> [Instructions to follow]:
Reproduce word for word, from the entries below, the line with "Integrating Ontologies and", the line with "- *Semantics*", and every line between them, and nothing more.

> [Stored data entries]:

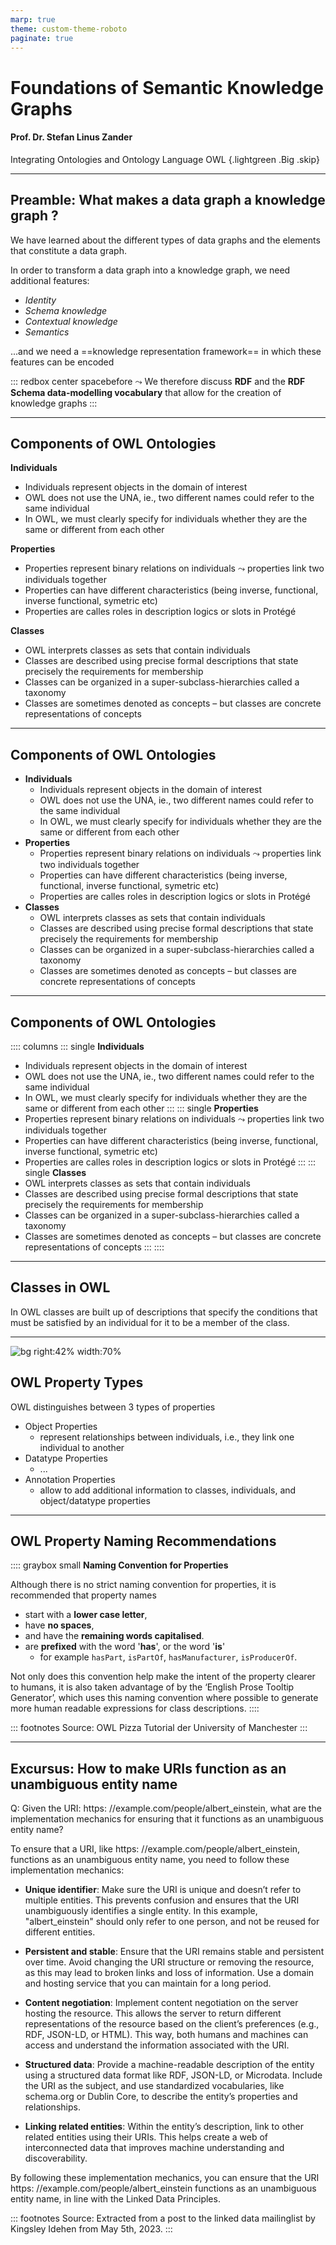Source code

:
 ```yaml
---
marp: true
theme: custom-theme-roboto
paginate: true
---
```

<style>
/**
 * @theme enable-all-auto-scaling
 * @auto-scaling true
 */

/* @import 'default'; */
/* @import url('user-theme2.css'); */
</style>



<!-- marp --engine ./engine.js --watch --theme-set custom-theme-roboto.css -- --allow-local-files owl.md -->
<!-- marp --pdf --allow-local-files --engine ./engine.js --theme-set custom-theme-roboto.css -- owl.md -->



# Foundations of Semantic Knowledge Graphs

#### Prof. Dr. Stefan Linus Zander 

Integrating Ontologies and Ontology Language OWL {.lightgreen .Big .skip}


---
<!-- header: Overview -->
<!-- footer: Foundations of Semantic Knowledge Graphs | A Formal Introduction to Graphs | Prof. Dr. Stefan Zander | Hochschule Darmstadt – University of Applied Sciences -->

## Preamble: What makes a data graph a knowledge graph ?

We have learned about the different types of data graphs and the elements that constitute a data graph.

In order to transform a data graph into a knowledge graph, we need additional features:
- *Identity*
- *Schema knowledge*
- *Contextual knowledge*
- *Semantics* 

...and we need a ==knowledge representation framework== in which these features can be encoded

::: redbox center spacebefore
$\leadsto$ We therefore discuss **RDF** and the __RDF Schema data-modelling vocabulary__ that allow for the creation of knowledge graphs
:::


---
## Components of OWL Ontologies

**Individuals**
- Individuals represent objects in the domain of interest
- OWL does not use the UNA, ie., two different names could refer to the same individual
- In OWL, we must clearly specify for individuals whether they are the same or different from each other

**Properties** 
- Properties represent binary relations on individuals $\leadsto$ properties link two individuals together
- Properties can have different characteristics (being inverse, functional, inverse functional, symetric etc)
- Properties are calles roles in description logics or slots in Protégé

**Classes**
- OWL interprets classes as sets that contain individuals
- Classes are described using precise formal descriptions that state precisely the requirements for membership
- Classes can be organized in a super-subclass-hierarchies called a taxonomy
- Classes are sometimes denoted as concepts – but classes are concrete representations of concepts


---
## Components of OWL Ontologies

- **Individuals**
  - Individuals represent objects in the domain of interest
  - OWL does not use the UNA, ie., two different names could refer to the same individual
  - In OWL, we must clearly specify for individuals whether they are the same or different from each other
- **Properties** 
  - Properties represent binary relations on individuals $\leadsto$ properties link two individuals together
  - Properties can have different characteristics (being inverse, functional, inverse functional, symetric etc)
  - Properties are calles roles in description logics or slots in Protégé
- **Classes**
  - OWL interprets classes as sets that contain individuals
  - Classes are described using precise formal descriptions that state precisely the requirements for membership
  - Classes can be organized in a super-subclass-hierarchies called a taxonomy
  - Classes are sometimes denoted as concepts – but classes are concrete representations of concepts


---
## Components of OWL Ontologies


:::: columns
::: single
**Individuals**
- Individuals represent objects in the domain of interest
- OWL does not use the UNA, ie., two different names could refer to the same individual
- In OWL, we must clearly specify for individuals whether they are the same or different from each other
:::
::: single
**Properties** 
- Properties represent binary relations on individuals $\leadsto$ properties link two individuals together
- Properties can have different characteristics (being inverse, functional, inverse functional, symetric etc)
- Properties are calles roles in description logics or slots in Protégé
:::
::: single
**Classes**
- OWL interprets classes as sets that contain individuals
- Classes are described using precise formal descriptions that state precisely the requirements for membership
- Classes can be organized in a super-subclass-hierarchies called a taxonomy
- Classes are sometimes denoted as concepts – but classes are concrete representations of concepts
:::
::::


---
## Classes in OWL

In OWL classes are built up of descriptions that specify the conditions that must be satisfied by an individual for it to be a member of the class.





---
![bg right:42% width:70%](figures/owl_property_types.png)
## OWL Property Types

OWL distinguishes between 3 types of properties
- Object Properties
  - represent relationships between individuals, i.e., they link one individual to another
- Datatype Properties
  - ...
- Annotation Properties
  - allow to add additional information to classes, individuals, and object/datatype properties




---
## OWL Property Naming Recommendations

:::: graybox small
**Naming Convention for Properties**

Although there is no strict naming convention for properties, it is recommended that property names
- start with a **lower case letter**, 
- have **no spaces**, 
- and have the **remaining words capitalised**. 
- are **prefixed** with the word '**has**', or the word '**is**' 
  - for example `hasPart`, `isPartOf`, `hasManufacturer`, `isProducerOf`. 

Not only does this convention help make the intent of the property clearer to humans, it is also taken advantage of by the ‘English Prose Tooltip Generator’, which uses this naming convention where possible to generate more human readable expressions for class descriptions.
::::

::: footnotes
Source: OWL Pizza Tutorial der University of Manchester
:::

---
## Excursus: How to make URIs function as an unambiguous entity name

Q: Given the URI: https: //example.com/people/albert_einstein, what are the implementation mechanics for ensuring that it functions as an unambiguous entity name?

To ensure that a URI, like https: //example.com/people/albert_einstein, functions as an unambiguous entity name, you need to follow these implementation mechanics:

- **Unique identifier**: Make sure the URI is unique and doesn’t refer to multiple entities. This prevents confusion and ensures that the URI unambiguously identifies a single entity. In this example, "albert_einstein" should only refer to one person, and not be reused for different entities.
  
- **Persistent and stable**: Ensure that the URI remains stable and persistent over time. Avoid changing the URI structure or removing the resource, as this may lead to broken links and loss of information. Use a domain and hosting service that you can maintain for a long period.

- **Content negotiation**: Implement content negotiation on the server hosting the resource. This allows the server to return different representations of the resource based on the client’s preferences (e.g., RDF, JSON-LD, or HTML). This way, both humans and machines can access and understand the information associated with the URI.

- **Structured data**: Provide a machine-readable description of the entity using a structured data format like RDF, JSON-LD, or Microdata. Include the URI as the subject, and use standardized vocabularies, like schema.org or Dublin Core, to describe the entity’s properties and relationships.

- **Linking related entities**: Within the entity’s description, link to other related entities using their URIs. This helps create a web of interconnected data that improves machine understanding and discoverability.

By following these implementation mechanics, you can ensure that the URI https: //example.com/people/albert_einstein functions as an unambiguous entity name, in line with the Linked Data Principles.

::: footnotes
Source: Extracted from a post to the linked data mailinglist by Kingsley Idehen from May 5th, 2023.
:::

> [Exercise result]:
Integrating Ontologies and Ontology Language OWL {.lightgreen .Big .skip}


---
<!-- header: Overview -->
<!-- footer: Foundations of Semantic Knowledge Graphs | A Formal Introduction to Graphs | Prof. Dr. Stefan Zander | Hochschule Darmstadt – University of Applied Sciences -->

## Preamble: What makes a data graph a knowledge graph ?

We have learned about the different types of data graphs and the elements that constitute a data graph.

In order to transform a data graph into a knowledge graph, we need additional features:
- *Identity*
- *Schema knowledge*
- *Contextual knowledge*
- *Semantics* 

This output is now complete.